Uplands Development & City Documents
What is the proposed Uplands subdivision?
A proposal for 2350 housing units and businesses and zoned as mix-used development (TMUD). It is located on the 235-acre working agricultural land next to the iconic Westminster Castle. This would range from 5-story apartment buildings to small-lot single units, housing about 7000 people.
Calling themselves Uplands, they propose building a massive subdivision on top of the historic Westminster farm. While the “Big Red Castle”, which is on the National Registry of Historic Places, will remain standing along with the private Belleview Christian School, the farm will be replaced by a hillside of houses and apartments and is being referred to as “new urbanism”, and claiming to be “sustainable living”.
Uplands Preliminary Development Plans and Documents
Oread Capital submitted the Uplands Preliminary Development Plan (PDP) to the City on February 24, 2020, the day after the City Council approved increased zoning density on two of the farm parcels. Final approval, by a 5-2 City Council vote, took place on January 10, 2022. To view the now-approved Uplands Development Plan go to the Westminster City eTrakit.

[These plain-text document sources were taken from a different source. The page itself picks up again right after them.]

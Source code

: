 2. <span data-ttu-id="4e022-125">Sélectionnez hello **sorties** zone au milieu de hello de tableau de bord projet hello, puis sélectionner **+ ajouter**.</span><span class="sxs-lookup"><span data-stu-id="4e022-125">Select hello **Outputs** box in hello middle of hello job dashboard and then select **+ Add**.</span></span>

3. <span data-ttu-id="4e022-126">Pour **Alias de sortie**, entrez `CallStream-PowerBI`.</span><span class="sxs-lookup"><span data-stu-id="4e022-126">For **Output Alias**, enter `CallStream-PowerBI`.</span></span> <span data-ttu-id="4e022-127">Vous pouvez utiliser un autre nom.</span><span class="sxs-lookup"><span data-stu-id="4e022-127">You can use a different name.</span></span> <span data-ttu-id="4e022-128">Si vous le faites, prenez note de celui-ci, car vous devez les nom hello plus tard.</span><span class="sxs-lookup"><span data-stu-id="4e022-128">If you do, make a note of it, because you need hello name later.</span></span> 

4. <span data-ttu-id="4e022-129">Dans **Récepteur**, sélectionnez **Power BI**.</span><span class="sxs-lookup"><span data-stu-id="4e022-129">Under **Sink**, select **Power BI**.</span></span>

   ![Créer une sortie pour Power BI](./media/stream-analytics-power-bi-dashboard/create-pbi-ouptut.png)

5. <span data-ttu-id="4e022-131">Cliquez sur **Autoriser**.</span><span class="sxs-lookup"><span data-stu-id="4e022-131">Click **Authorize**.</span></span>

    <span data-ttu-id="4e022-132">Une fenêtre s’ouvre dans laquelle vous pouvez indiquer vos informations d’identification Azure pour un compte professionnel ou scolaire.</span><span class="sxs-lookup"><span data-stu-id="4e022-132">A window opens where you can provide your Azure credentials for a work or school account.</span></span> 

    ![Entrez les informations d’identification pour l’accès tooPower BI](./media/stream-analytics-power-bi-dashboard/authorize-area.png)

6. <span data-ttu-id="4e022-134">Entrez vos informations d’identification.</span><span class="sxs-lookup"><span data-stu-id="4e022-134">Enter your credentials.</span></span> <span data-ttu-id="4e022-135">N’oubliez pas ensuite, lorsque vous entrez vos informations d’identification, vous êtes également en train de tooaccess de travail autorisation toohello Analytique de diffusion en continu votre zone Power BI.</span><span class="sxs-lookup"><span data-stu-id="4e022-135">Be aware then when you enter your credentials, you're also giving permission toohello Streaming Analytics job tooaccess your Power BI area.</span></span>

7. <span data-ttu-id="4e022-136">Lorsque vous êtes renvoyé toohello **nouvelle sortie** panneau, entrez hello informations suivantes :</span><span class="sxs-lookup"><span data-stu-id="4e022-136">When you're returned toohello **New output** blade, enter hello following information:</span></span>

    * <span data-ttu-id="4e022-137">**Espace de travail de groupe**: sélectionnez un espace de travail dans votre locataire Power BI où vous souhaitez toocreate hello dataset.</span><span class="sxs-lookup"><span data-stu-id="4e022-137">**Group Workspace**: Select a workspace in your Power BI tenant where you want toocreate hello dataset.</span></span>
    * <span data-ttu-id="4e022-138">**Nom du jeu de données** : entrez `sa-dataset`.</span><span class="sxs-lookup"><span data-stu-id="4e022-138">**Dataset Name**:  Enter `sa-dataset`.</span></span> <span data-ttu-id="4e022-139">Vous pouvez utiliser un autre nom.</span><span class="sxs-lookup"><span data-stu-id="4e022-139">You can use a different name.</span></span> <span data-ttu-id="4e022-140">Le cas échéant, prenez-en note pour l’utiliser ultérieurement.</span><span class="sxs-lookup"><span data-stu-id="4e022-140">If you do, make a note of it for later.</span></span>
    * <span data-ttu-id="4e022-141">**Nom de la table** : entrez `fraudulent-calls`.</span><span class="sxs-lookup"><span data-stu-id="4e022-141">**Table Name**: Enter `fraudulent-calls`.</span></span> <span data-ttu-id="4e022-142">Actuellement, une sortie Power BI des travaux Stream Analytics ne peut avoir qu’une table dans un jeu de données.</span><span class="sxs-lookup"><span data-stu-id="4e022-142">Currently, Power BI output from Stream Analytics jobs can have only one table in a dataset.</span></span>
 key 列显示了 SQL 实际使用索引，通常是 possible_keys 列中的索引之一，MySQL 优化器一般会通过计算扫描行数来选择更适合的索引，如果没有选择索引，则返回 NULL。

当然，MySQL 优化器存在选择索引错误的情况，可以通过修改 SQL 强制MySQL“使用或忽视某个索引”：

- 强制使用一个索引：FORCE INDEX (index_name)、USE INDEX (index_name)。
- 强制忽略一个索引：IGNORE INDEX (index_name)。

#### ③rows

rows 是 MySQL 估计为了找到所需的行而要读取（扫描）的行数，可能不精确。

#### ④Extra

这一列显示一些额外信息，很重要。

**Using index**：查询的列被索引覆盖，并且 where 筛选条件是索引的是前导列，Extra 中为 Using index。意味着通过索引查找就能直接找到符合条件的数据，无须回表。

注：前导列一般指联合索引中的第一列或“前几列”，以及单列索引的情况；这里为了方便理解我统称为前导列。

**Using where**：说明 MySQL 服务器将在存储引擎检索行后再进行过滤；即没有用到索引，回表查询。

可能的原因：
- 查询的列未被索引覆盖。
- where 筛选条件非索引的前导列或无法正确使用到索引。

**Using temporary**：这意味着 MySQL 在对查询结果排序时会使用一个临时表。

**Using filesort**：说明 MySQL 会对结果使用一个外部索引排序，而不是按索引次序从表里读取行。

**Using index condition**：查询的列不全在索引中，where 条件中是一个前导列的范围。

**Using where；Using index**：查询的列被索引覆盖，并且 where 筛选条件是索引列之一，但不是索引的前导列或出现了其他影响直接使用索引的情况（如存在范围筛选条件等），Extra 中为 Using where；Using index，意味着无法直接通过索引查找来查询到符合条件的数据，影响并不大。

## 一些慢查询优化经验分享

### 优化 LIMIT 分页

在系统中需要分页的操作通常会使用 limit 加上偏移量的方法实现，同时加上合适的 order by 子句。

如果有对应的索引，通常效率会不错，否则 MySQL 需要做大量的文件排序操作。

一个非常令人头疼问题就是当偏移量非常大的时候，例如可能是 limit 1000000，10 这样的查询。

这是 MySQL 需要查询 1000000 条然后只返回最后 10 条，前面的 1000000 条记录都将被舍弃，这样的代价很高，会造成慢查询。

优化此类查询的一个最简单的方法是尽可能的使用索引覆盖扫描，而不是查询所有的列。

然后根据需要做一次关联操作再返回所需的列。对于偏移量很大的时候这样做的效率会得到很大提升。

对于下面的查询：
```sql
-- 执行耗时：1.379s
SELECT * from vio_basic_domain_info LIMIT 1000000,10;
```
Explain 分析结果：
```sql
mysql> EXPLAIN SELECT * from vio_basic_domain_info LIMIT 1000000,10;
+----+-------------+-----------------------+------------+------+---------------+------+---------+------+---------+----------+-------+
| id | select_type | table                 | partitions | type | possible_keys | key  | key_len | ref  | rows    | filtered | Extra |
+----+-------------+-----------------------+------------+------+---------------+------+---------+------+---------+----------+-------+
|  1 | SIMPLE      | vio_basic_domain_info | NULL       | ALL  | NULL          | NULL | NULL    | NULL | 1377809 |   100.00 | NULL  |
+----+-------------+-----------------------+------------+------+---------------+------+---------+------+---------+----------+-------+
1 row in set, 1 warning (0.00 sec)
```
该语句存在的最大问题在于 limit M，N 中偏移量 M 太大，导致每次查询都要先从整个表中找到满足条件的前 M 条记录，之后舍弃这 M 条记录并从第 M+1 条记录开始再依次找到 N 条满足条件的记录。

Here you can review the real plans for high-densities and small lots that are proposed by Oread Capital/Uplands. Since the track record of Oread Capital is to sell off their properties and projects in less than three years their interests are always short-term.
Within the filed documents is a proposed Metro Special District (Tax District) that Oread Capital wants to get approved at this stage. The expectation is the MSD application will be submitted in spring 2022. This will have to come before the Westminster City Council for a public hearing and approval.
The farm sold to international hedge fund Varde Partners
The title for the Westminster farm is now held by a hedge fund, Varde Partners. Based in Minneapolis, with offices in London, New York, and Singapore, this fund has $14 billion in assets and describes itself as a firm that "seeks opportunities in less efficient markets and pursues assets at a discount to their intrinsic or potential value fund". Oread Capital and Peak Development will be "managing" the hedge fund's investment.
Who is Oread Capital and Peak Development?
Over the eleven years of being in business, Oread Capital has been on five development projects, all of which had previously been started by another developer and were resold. Oread was the Colorado representative for Connecticut-based Wheelock Street Capital on three of these projects. All five Oread projects were flipped to other builders within three-years or less.
The most recent public record of Oread projects is from 2015, on The Canyons in Castle Pines, where Oread bought and immediately sold the property to Shea Homes. Oread flipped The Canyons property to Shea Homes, and according to CORA documents, left themselves as the 5-member board of The Canyons Metro Tax District 6.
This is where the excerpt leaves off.